The size range of microbubbles that can be measured depends on the specification of the measuring
instrument to be used as is the number or volume concentration range of microbubbles. The reliability
of the results shall be confirmed for each measuring instrument.
Microbubbles which diameter is equal or larger than 10 μm should be measured promptly (see 7.6.1).
Microbubbles less than 10 μm and microbubbles with shell may not need to be measured quickly. This
classification is referred to in ISO 20480-2.
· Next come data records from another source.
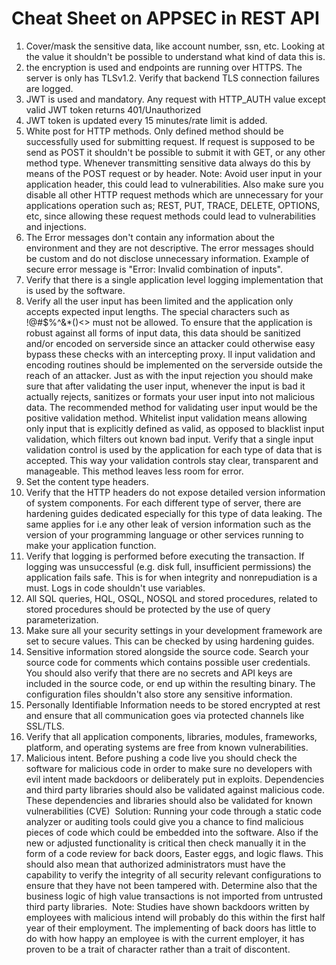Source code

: 
# Cheat Sheet on APPSEC in REST API

1. Cover/mask the sensitive data, like account number, ssn, etc. Looking at the value it shouldn't be possible to understand what kind of data this is.
2. the encryption is used and endpoints are running over HTTPS. The server is only has TLSv1.2. Verify that backend TLS connection failures are logged.
3. JWT is used and mandatory. Any request with  HTTP_AUTH value except valid JWT token returns 401/Unauthorized  
4. JWT token is updated every 15 minutes/rate limit is added.
5. White post for HTTP methods. Only defined method should be successfully used for submitting request. If request is supposed to be send as POST it shouldn't be possible to submit it with GET, or any other method type. Whenever transmitting sensitive data always do this by means of the POST request or by header. Note: Avoid user input in your application header, this could lead to vulnerabilities. Also make sure you disable all other HTTP request methods which are unnecessary for your applications operation such as; REST, PUT, TRACE, DELETE, OPTIONS, etc, since allowing these request methods could lead to vulnerabilities and injections.
6. The Error messages don't contain any information about the environment and they are not descriptive. The error messages should be custom and do not disclose unnecessary information. Example of secure error message is "Error: Invalid combination of inputs". 
7. Verify that there is a single application level logging implementation that is used by the software.
8. Verify all the user input has been limited and the application only accepts expected input lengths. The special characters such as !@#$%^&*()<> must not be allowed. To ensure that the application is robust against all forms of input data, this data should be sanitized and/or encoded on serverside since an attacker could otherwise easy bypass these checks with an intercepting proxy.  ll input validation and encoding routines should be implemented on the serverside outside the reach of an attacker. Just as with the input rejection you should make sure that after validating the user input, whenever the input is bad it actually rejects, sanitizes or formats your user input into not malicious data. The recommended method for validating user input would be the positive validation method. Whitelist input validation means allowing only input that is explicitly defined as valid, as opposed to blacklist input validation, which filters out known bad input.
Verify that a single input validation control is used by the application for each type of data that is accepted. This way your validation controls stay clear, transparent and manageable. This method leaves less room for error.
9. Set the content type headers.
10. Verify that the HTTP headers do not expose detailed version information of system components. For each different type of server, there are hardening guides dedicated especially for this type of data leaking. The same applies for i.e any other leak of version information such as the version of your programming language or other services running to make your application function.
11. Verify that logging is performed before executing the transaction. If logging was unsuccessful (e.g. disk full, insufficient permissions) the application fails safe. This is for when integrity and nonrepudiation is a must. Logs in code shouldn't use variables.
12. All SQL queries, HQL, OSQL, NOSQL and stored procedures, related to stored procedures should be protected by the use of query parameterization.
13. Make sure all your security settings in your development framework are set to secure values. This can be checked by using hardening guides.	
14. Sensitive information stored alongside the source code. Search your source code for comments which contains possible user credentials. You should also verify that there are no secrets and API keys are included in the source code, or end up within the resulting binary. The configuration files shouldn't also store any sensitive information.
15. Personally Identifiable Information needs to be stored encrypted at rest and ensure that all communication goes via protected channels like SSL/TLS.
16. Verify that all application components, libraries, modules, frameworks, platform, and operating systems are free from known vulnerabilities.
17. Malicious intent. Before pushing a code live you should check the software for malicious code in order to make sure no developers with evil intent made backdoors or deliberately put in exploits. Dependencies and third party libraries should also be validated against malicious code. These dependencies and libraries should also be validated for known vulnerabilities (CVE)  Solution: Running your code through a static code analyzer or auditing tools could give you a chance to find malicious pieces of code which could be embedded into the software. Also if the new or adjusted functionality is critical then check manually it in the form of a code review for back doors, Easter eggs, and logic flaws. This should also mean that authorized administrators must have the capability to verify the integrity of all security relevant configurations to ensure that they have not been tampered with. Determine also that the business logic of high value transactions is not imported from untrusted third party libraries.  Note: Studies have shown backdoors written by employees with malicious intend will probably do this within the first half year of their employment. The implementing of back doors has little to do with how happy an employee is with the current employer, it has proven to be a trait of character rather than a trait of discontent.

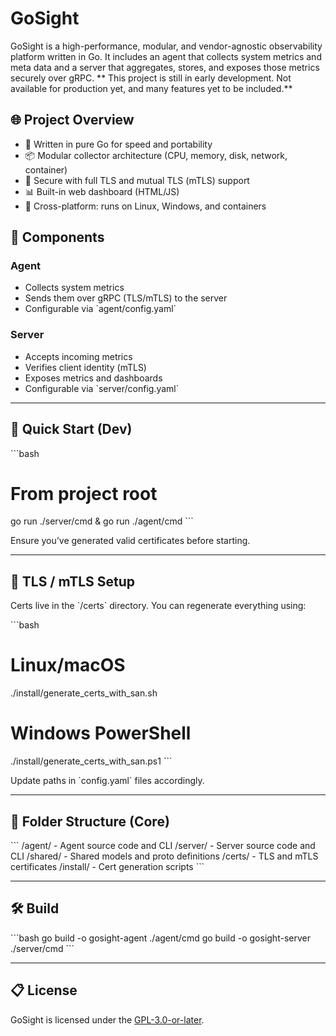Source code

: # GoSight

GoSight is a high-performance, modular, and vendor-agnostic observability platform written in Go. It includes an agent that collects system metrics and meta data and a server that aggregates, stores, and exposes those metrics securely over gRPC.
** This project is still in early development. Not available for production yet, and many features yet to be included.**
## 🌐 Project Overview

- 🔧 Written in pure Go for speed and portability
- 📦 Modular collector architecture (CPU, memory, disk, network, container)
- 🔐 Secure with full TLS and mutual TLS (mTLS) support
- 📊 Built-in web dashboard (HTML/JS)
- 🧰 Cross-platform: runs on Linux, Windows, and containers

## 🧪 Components

### Agent
- Collects system metrics
- Sends them over gRPC (TLS/mTLS) to the server
- Configurable via \`agent/config.yaml\`

### Server
- Accepts incoming metrics
- Verifies client identity (mTLS)
- Exposes metrics and dashboards
- Configurable via \`server/config.yaml\`

---

## 🚀 Quick Start (Dev)

\`\`\`bash
# From project root
go run ./server/cmd &
go run ./agent/cmd
\`\`\`

Ensure you’ve generated valid certificates before starting.

---

## 🔐 TLS / mTLS Setup

Certs live in the \`/certs\` directory. You can regenerate everything using:

\`\`\`bash
# Linux/macOS
./install/generate_certs_with_san.sh

# Windows PowerShell
./install/generate_certs_with_san.ps1
\`\`\`

Update paths in \`config.yaml\` files accordingly.

---

## 📂 Folder Structure (Core)

\`\`\`
/agent/         - Agent source code and CLI
/server/        - Server source code and CLI
/shared/        - Shared models and proto definitions
/certs/         - TLS and mTLS certificates
/install/       - Cert generation scripts
\`\`\`

---

## 🛠 Build

\`\`\`bash
go build -o gosight-agent ./agent/cmd
go build -o gosight-server ./server/cmd
\`\`\`

---

## 📋 License

GoSight is licensed under the [GPL-3.0-or-later](https://www.gnu.org/licenses/gpl-3.0.html).
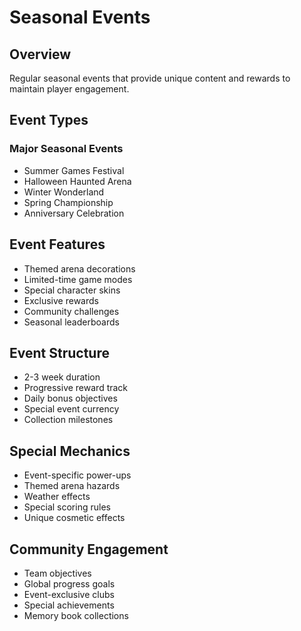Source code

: # Seasonal Events

## Overview
Regular seasonal events that provide unique content and rewards to maintain player engagement.

## Event Types
### Major Seasonal Events
- Summer Games Festival
- Halloween Haunted Arena
- Winter Wonderland
- Spring Championship
- Anniversary Celebration

## Event Features
- Themed arena decorations
- Limited-time game modes
- Special character skins
- Exclusive rewards
- Community challenges
- Seasonal leaderboards

## Event Structure
- 2-3 week duration
- Progressive reward track
- Daily bonus objectives
- Special event currency
- Collection milestones

## Special Mechanics
- Event-specific power-ups
- Themed arena hazards
- Weather effects
- Special scoring rules
- Unique cosmetic effects

## Community Engagement
- Team objectives
- Global progress goals
- Event-exclusive clubs
- Special achievements
- Memory book collections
4.2 Requirements on the sample transfer and measurement system
An appropriate sample transfer and measurement system which connects a microbubble generating
system and a measuring instrument enable to characterize unstable microbubble dispersion in water
as a size index. Because of the low bubble stability of microbubbles without shell and the decrease in
dispersibility of microbubbles with shell, it is recommended to have the measuring instrument in the
vicinity of either the generating system or the dispersing system.
The size index of microbubbles should be determined just after the sample transfer. Signal acquisition
time of measuring instrument should be set at a minimum interval which is necessary for the detection
of sufficient signals from the microbubbles to determine its size index with good reproducibility. Before
loading the sample into a measuring instrument, clean the inside of a generating system by rinsing it
several times with water diluent to remove contaminants.
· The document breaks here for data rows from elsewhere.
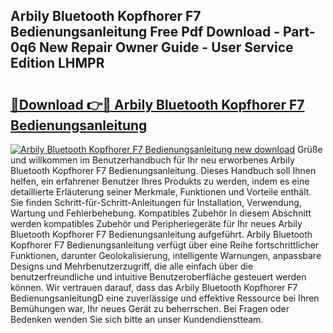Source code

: ## Arbily Bluetooth Kopfhorer F7 Bedienungsanleitung Free Pdf Download - Part-0q6 New Repair Owner Guide - User Service Edition LHMPR

# <h2><a href="http://df3tuq.blite.top/?on=Arbily+Bluetooth+Kopfhorer+F7+Bedienungsanleitung">🔗Download 👉🔴 Arbily Bluetooth Kopfhorer F7 Bedienungsanleitung</a></h2>

[![Arbily Bluetooth Kopfhorer F7 Bedienungsanleitung new download](https://i.imgur.com/lujVjoI.png)](http://df3tuq.blite.top/?on=Arbily+Bluetooth+Kopfhorer+F7+Bedienungsanleitung)
Grüße und willkommen im Benutzerhandbuch für Ihr neu erworbenes Arbily Bluetooth Kopfhorer F7 Bedienungsanleitung. Dieses Handbuch soll Ihnen helfen, ein erfahrener Benutzer Ihres Produkts zu werden, indem es eine detaillierte Erläuterung seiner Merkmale, Funktionen und Vorteile enthält. Sie finden Schritt-für-Schritt-Anleitungen für Installation, Verwendung, Wartung und Fehlerbehebung. Kompatibles Zubehör In diesem Abschnitt werden kompatibles Zubehör und Peripheriegeräte für Ihr neues Arbily Bluetooth Kopfhorer F7 Bedienungsanleitung aufgeführt. Arbily Bluetooth Kopfhorer F7 Bedienungsanleitung verfügt über eine Reihe fortschrittlicher Funktionen, darunter Geolokalisierung, intelligente Warnungen, anpassbare Designs und Mehrbenutzerzugriff, die alle einfach über die benutzerfreundliche und intuitive Benutzeroberfläche gesteuert werden können. Wir vertrauen darauf, dass das Arbily Bluetooth Kopfhorer F7 BedienungsanleitungD eine zuverlässige und effektive Ressource bei Ihren Bemühungen war, Ihr neues Gerät zu beherrschen. Bei Fragen oder Bedenken wenden Sie sich bitte an unser Kundendienstteam.
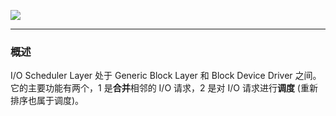 ![](https://raw.githubusercontent.com/hsxhr-10/picture/master/I%3AO%20Scheduler%20Layer.png)

---

### 概述

I/O Scheduler Layer 处于 Generic Block Layer 和 Block Device Driver 之间。它的主要功能有两个，1 是**合并**相邻的 I/O 请求，2 是对 I/O 请求进行**调度** (重新排序也属于调度)。

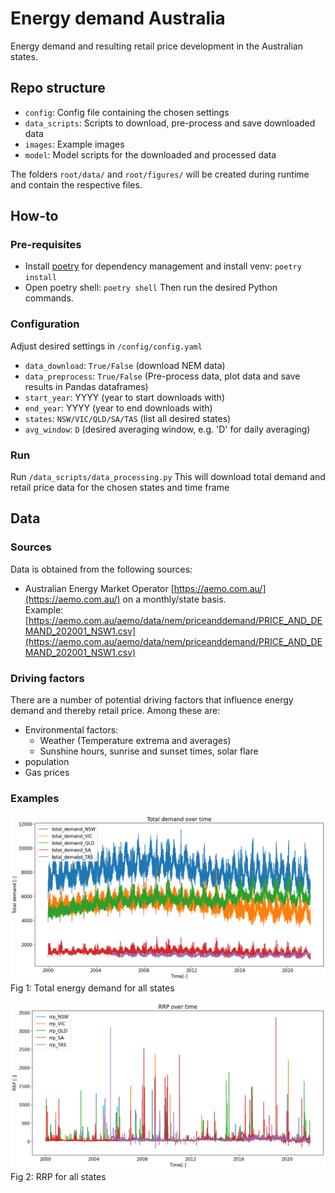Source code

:# Energy demand Australia
Energy demand and resulting retail price development in the Australian states. 

## Repo structure
- `config`: Config file containing the chosen settings
- `data_scripts`: Scripts to download, pre-process and save downloaded data
- `images`: Example images
- `model`: Model scripts for the downloaded and processed data

The folders `root/data/` and `root/figures/` will be created during runtime and contain the respective files. 

## How-to

### Pre-requisites
- Install [poetry](https://python-poetry.org/) for dependency management and install venv: 
  `poetry install`
- Open poetry shell:
  `poetry shell`
Then run the desired Python commands.

### Configuration
Adjust desired settings in `/config/config.yaml`
  - `data_download`: `True/False` (download NEM data)
  - `data_preprocess`: `True/False` (Pre-process data, plot data and save results in Pandas dataframes)
  - `start_year`: YYYY (year to start downloads with)
  - `end_year`: YYYY (year to end downloads with)
  - `states`: `NSW/VIC/QLD/SA/TAS` (list all desired states)
  - `avg_window`: `D` (desired averaging window, e.g. 'D' for daily averaging)

### Run
Run `/data_scripts/data_processing.py` 
   This will download total demand and retail price data for the chosen states and time frame

## Data

### Sources
Data is obtained from the following sources:
- Australian Energy Market Operator [https://aemo.com.au/](https://aemo.com.au/) on a monthly/state basis.  
Example: [https://aemo.com.au/aemo/data/nem/priceanddemand/PRICE_AND_DEMAND_202001_NSW1.csv](https://aemo.com.au/aemo/data/nem/priceanddemand/PRICE_AND_DEMAND_202001_NSW1.csv)

### Driving factors
There are a number of potential driving factors that influence energy demand and thereby retail price. Among these are:
- Environmental factors:
  - Weather (Temperature extrema and averages)
  - Sunshine hours, sunrise and sunset times, solar flare
- population
- Gas prices

### Examples

![Total energy demand](/images/total_demand_over_time_all.png "total demand")  
Fig 1: Total energy demand for all states  

![RRP](/images/rrp_over_time_all.png "RRP")  
Fig 2: RRP for all states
Attention should be paid to avoid microbubbles to adhere to the inside of the tube which is used for
loading to the measuring instrument.
Before each measurement, it should be confirmed if microbubbles are dispersed homogeneously or
saturated in water at a trial run.
Microbubbles with shell are inherently stable; however, they may settle down to the bottom of the
container. The procedure to measure microbubbles without shell can be applicable to measure
microbubbles with shell when they are dispersed uniformly during the measurement.
Storage or transportation of microbubbles without shell in microbubble dispersion is almost impossible
due to the low bubble stability.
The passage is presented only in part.